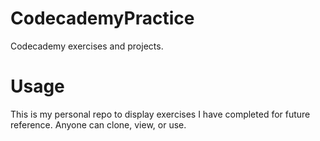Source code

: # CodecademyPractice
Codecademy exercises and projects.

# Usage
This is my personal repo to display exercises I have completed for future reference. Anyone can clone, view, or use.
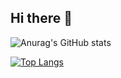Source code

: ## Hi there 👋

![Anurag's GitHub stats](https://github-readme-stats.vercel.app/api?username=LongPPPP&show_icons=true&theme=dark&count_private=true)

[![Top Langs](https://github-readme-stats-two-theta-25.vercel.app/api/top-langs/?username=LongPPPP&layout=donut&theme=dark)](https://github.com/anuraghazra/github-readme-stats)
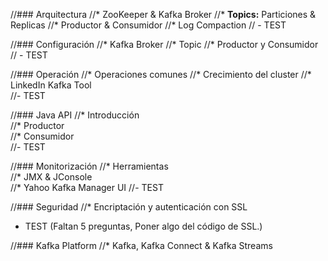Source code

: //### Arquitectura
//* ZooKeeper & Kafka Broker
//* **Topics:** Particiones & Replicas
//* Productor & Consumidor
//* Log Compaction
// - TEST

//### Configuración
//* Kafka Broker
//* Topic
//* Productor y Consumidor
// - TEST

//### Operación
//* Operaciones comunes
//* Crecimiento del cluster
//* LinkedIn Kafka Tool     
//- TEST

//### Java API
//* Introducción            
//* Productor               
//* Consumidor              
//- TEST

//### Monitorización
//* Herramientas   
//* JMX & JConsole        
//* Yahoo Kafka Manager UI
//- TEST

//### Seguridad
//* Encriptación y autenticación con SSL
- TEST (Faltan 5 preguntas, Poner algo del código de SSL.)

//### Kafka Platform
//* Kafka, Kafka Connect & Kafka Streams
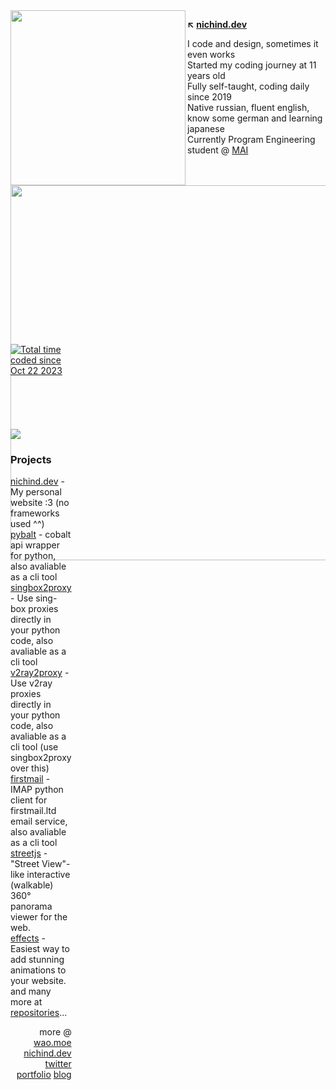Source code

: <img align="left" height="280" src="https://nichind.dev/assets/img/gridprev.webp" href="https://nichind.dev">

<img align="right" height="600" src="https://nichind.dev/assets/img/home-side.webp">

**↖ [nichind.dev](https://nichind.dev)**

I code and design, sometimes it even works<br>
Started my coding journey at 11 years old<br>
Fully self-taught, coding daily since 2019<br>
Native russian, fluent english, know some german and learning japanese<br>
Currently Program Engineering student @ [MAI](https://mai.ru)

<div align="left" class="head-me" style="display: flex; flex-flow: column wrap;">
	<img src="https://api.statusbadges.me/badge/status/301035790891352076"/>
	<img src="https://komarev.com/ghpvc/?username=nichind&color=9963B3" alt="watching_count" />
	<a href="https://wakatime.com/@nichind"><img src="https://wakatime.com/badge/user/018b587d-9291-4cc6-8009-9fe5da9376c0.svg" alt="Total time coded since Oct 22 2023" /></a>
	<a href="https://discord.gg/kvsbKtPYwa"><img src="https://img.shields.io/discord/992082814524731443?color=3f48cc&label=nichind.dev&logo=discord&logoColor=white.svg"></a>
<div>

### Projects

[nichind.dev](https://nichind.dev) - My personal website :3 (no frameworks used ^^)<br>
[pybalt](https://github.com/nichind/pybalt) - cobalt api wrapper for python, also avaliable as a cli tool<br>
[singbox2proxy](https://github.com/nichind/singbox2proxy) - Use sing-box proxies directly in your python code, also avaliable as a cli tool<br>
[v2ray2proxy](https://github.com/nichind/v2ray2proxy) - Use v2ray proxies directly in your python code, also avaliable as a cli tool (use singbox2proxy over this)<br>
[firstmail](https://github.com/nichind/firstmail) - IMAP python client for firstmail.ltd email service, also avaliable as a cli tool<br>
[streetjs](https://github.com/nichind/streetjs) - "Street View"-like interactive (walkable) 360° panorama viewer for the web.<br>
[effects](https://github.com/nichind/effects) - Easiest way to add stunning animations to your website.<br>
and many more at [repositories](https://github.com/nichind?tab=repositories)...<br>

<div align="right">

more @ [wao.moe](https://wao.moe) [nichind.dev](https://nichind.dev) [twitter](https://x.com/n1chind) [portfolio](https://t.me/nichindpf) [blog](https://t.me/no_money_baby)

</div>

§ §

What to do:
Pictures in the records are to be left out; repeat everything else exactly.

Expected output:
Source code

: # CodecademyPractice
Codecademy exercises and projects.

# Usage
This is my personal repo to display exercises I have completed for future reference. Anyone can clone, view, or use.
Source code

: ## Hi there 👋

![Anurag's GitHub stats](https://github-readme-stats.vercel.app/api?username=LongPPPP&show_icons=true&theme=dark&count_private=true)

[![Top Langs](https://github-readme-stats-two-theta-25.vercel.app/api/top-langs/?username=LongPPPP&layout=donut&theme=dark)](https://github.com/anuraghazra/github-readme-stats)
Source code

: //### Arquitectura
//* ZooKeeper & Kafka Broker
//* **Topics:** Particiones & Replicas
//* Productor & Consumidor
//* Log Compaction
// - TEST

//### Configuración
//* Kafka Broker
//* Topic
//* Productor y Consumidor
// - TEST

//### Operación
//* Operaciones comunes
//* Crecimiento del cluster
//* LinkedIn Kafka Tool     
//- TEST

//### Java API
//* Introducción            
//* Productor               
//* Consumidor              
//- TEST

//### Monitorización
//* Herramientas   
//* JMX & JConsole        
//* Yahoo Kafka Manager UI
//- TEST

//### Seguridad
//* Encriptación y autenticación con SSL
- TEST (Faltan 5 preguntas, Poner algo del código de SSL.)

//### Kafka Platform
//* Kafka, Kafka Connect & Kafka Streams
Source code

: <img align="left" height="280" src="https://nichind.dev/assets/img/gridprev.webp" href="https://nichind.dev">

<img align="right" height="600" src="https://nichind.dev/assets/img/home-side.webp">

**↖ [nichind.dev](https://nichind.dev)**

I code and design, sometimes it even works<br>
Started my coding journey at 11 years old<br>
Fully self-taught, coding daily since 2019<br>
Native russian, fluent english, know some german and learning japanese<br>
Currently Program Engineering student @ [MAI](https://mai.ru)

<div align="left" class="head-me" style="display: flex; flex-flow: column wrap;">
	<img src="https://api.statusbadges.me/badge/status/301035790891352076"/>
	<img src="https://komarev.com/ghpvc/?username=nichind&color=9963B3" alt="watching_count" />
	<a href="https://wakatime.com/@nichind"><img src="https://wakatime.com/badge/user/018b587d-9291-4cc6-8009-9fe5da9376c0.svg" alt="Total time coded since Oct 22 2023" /></a>
	<a href="https://discord.gg/kvsbKtPYwa"><img src="https://img.shields.io/discord/992082814524731443?color=3f48cc&label=nichind.dev&logo=discord&logoColor=white.svg"></a>
<div>

### Projects

[nichind.dev](https://nichind.dev) - My personal website :3 (no frameworks used ^^)<br>
[pybalt](https://github.com/nichind/pybalt) - cobalt api wrapper for python, also avaliable as a cli tool<br>
[singbox2proxy](https://github.com/nichind/singbox2proxy) - Use sing-box proxies directly in your python code, also avaliable as a cli tool<br>
[v2ray2proxy](https://github.com/nichind/v2ray2proxy) - Use v2ray proxies directly in your python code, also avaliable as a cli tool (use singbox2proxy over this)<br>
[firstmail](https://github.com/nichind/firstmail) - IMAP python client for firstmail.ltd email service, also avaliable as a cli tool<br>
[streetjs](https://github.com/nichind/streetjs) - "Street View"-like interactive (walkable) 360° panorama viewer for the web.<br>
[effects](https://github.com/nichind/effects) - Easiest way to add stunning animations to your website.<br>
and many more at [repositories](https://github.com/nichind?tab=repositories)...<br>

<div align="right">

more @ [wao.moe](https://wao.moe) [nichind.dev](https://nichind.dev) [twitter](https://x.com/n1chind) [portfolio](https://t.me/nichindpf) [blog](https://t.me/no_money_baby)

</div>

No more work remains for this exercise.